<<<<

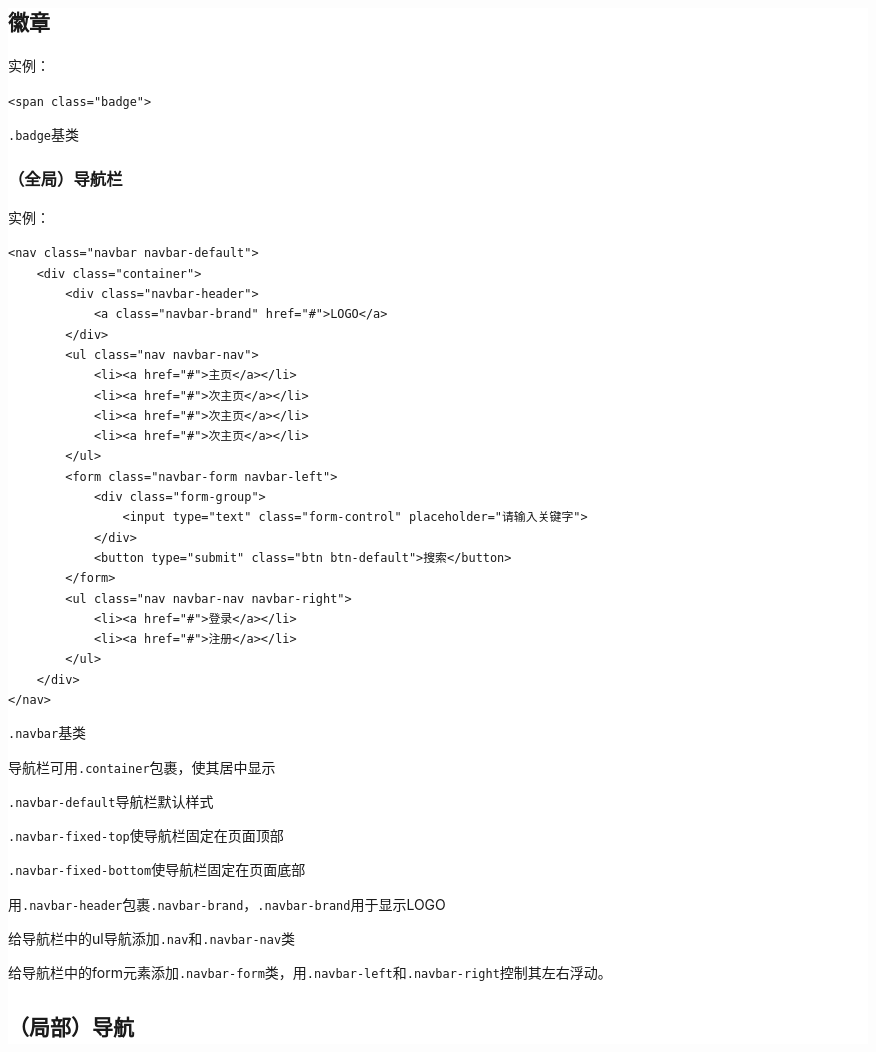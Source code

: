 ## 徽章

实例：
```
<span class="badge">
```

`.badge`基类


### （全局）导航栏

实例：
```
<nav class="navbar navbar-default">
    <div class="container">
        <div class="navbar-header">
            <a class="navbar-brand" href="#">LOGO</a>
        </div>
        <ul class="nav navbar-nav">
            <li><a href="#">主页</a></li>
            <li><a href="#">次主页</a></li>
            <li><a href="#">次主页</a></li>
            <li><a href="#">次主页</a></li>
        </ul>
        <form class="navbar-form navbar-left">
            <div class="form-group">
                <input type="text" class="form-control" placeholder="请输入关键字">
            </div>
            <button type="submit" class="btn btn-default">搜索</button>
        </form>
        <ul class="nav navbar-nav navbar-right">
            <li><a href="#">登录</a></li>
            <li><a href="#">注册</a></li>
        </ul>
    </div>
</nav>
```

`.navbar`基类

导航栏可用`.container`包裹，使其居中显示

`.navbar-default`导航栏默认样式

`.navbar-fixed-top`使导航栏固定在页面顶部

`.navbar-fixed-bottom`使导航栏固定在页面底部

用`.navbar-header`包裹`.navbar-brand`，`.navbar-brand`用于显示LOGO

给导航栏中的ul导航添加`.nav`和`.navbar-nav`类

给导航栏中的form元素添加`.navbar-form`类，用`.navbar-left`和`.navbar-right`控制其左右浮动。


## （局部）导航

>>>>
<<<<

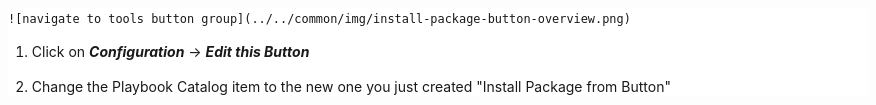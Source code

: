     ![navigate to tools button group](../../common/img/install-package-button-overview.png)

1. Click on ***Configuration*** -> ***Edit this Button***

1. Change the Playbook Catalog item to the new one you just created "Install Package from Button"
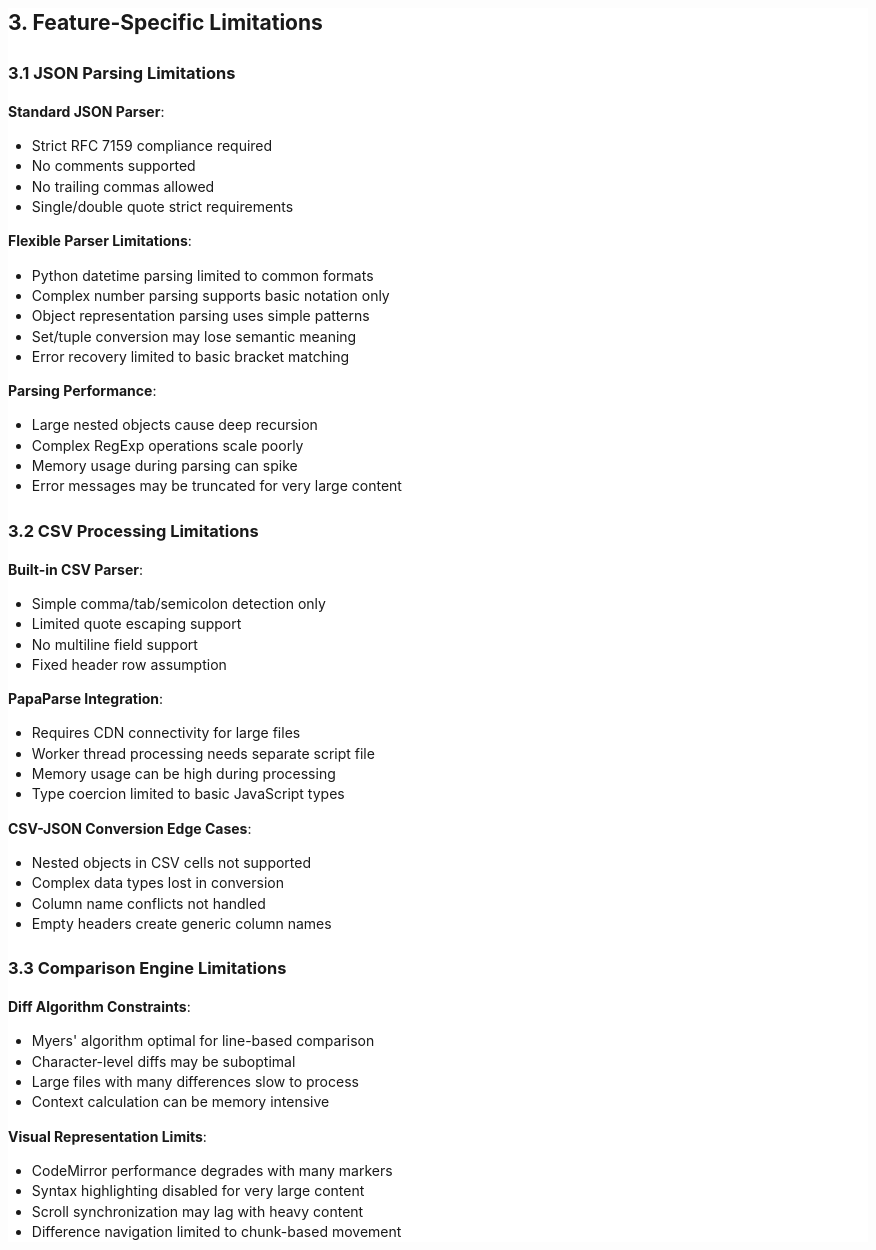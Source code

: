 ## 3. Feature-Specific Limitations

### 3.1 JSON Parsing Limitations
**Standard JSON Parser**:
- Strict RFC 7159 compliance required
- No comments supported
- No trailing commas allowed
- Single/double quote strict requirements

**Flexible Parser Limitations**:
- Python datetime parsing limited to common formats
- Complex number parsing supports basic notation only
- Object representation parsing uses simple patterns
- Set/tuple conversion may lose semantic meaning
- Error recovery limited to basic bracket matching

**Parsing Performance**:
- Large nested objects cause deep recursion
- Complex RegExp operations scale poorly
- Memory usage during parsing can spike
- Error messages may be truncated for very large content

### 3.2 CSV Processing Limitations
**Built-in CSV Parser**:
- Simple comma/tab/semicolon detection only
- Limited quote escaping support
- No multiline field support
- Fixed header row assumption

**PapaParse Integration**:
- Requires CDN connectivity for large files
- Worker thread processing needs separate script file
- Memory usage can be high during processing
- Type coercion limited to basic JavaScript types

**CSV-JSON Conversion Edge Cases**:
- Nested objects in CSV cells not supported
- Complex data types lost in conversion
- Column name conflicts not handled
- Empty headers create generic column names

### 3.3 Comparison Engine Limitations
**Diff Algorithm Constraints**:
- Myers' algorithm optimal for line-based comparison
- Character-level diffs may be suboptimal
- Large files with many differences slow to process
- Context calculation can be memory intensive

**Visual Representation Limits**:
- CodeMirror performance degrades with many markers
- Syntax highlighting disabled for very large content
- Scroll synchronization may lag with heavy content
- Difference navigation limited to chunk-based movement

>>>>

● Goal of the exercise:
Your answer should be a single number: how many lines in the preceding entries contain "during".

● Completed task:
2